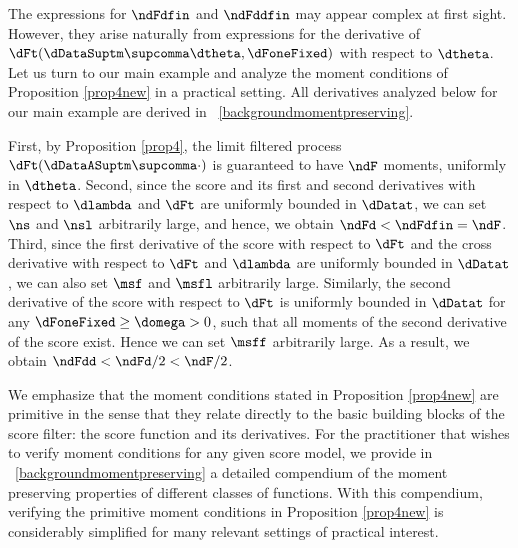 The expressions for $\ndFdfin$ and $\ndFddfin$ may appear complex at first sight.
However, they arise naturally from expressions for the derivative of $\dFt(\dDataSuptm\supcomma\dtheta,\dFoneFixed)$ with respect to $\dtheta$.
Let us turn to our main example and analyze the moment conditions of Proposition \ref{prop4new} in a practical setting. All derivatives analyzed below for our main example are derived in  \SupplementaryAppendix~\ref{backgroundmomentpreserving}.
\begin{exmc} %
First, by Proposition \ref{prop4}, the limit filtered process $\dFt(\dDataASuptm\supcomma\cdot)$ is guaranteed to have $\ndF$ moments, uniformly in $\dtheta$. Second, since the score and its first and second derivatives with respect to 
$\dlambda$ and $\dFt$  are uniformly bounded  in $\dDatat$, we can set $\ns$ and $\nsl$ arbitrarily large, and hence, we obtain $\ndFd<\ndFdfin=\ndF$.
Third, since the first derivative of the score with respect to $\dFt$ and the 
cross derivative with respect to $\dFt$ and $\dlambda$ are uniformly bounded 
in $\dDatat$, we can also set $\msf$ and $\msfl$ arbitrarily large.
Similarly, the second derivative of the score with respect to $\dFt$ is 
uniformly bounded in $\dDatat$ for any $\dFoneFixed \geq \domega>0$, such 
that all moments of the second derivative of the score exist. Hence we can set 
$\msff$ arbitrarily large.
As a result, we obtain $\ndFdd <\ndFd/2 <\ndF/2$.
\end{exmc}

We emphasize that the moment conditions stated in Proposition \ref{prop4new} are primitive in the sense that they relate directly to the basic building blocks of the score filter: the score function and its derivatives. 
For the practitioner that wishes to verify moment conditions for any given score model, we provide in \SupplementaryAppendix~\ref{backgroundmomentpreserving} a detailed  compendium of the moment preserving properties of different classes of functions. With this compendium, verifying the primitive moment conditions in Proposition \ref{prop4new} is considerably simplified for many relevant settings of practical interest.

=== Required action ===
The required output is an exact retyping of the lines from the one that contains "We emphasize that" through the last line of the material above.

=== Problem solution ===
We emphasize that the moment conditions stated in Proposition \ref{prop4new} are primitive in the sense that they relate directly to the basic building blocks of the score filter: the score function and its derivatives. 
For the practitioner that wishes to verify moment conditions for any given score model, we provide in \SupplementaryAppendix~\ref{backgroundmomentpreserving} a detailed  compendium of the moment preserving properties of different classes of functions. With this compendium, verifying the primitive moment conditions in Proposition \ref{prop4new} is considerably simplified for many relevant settings of practical interest.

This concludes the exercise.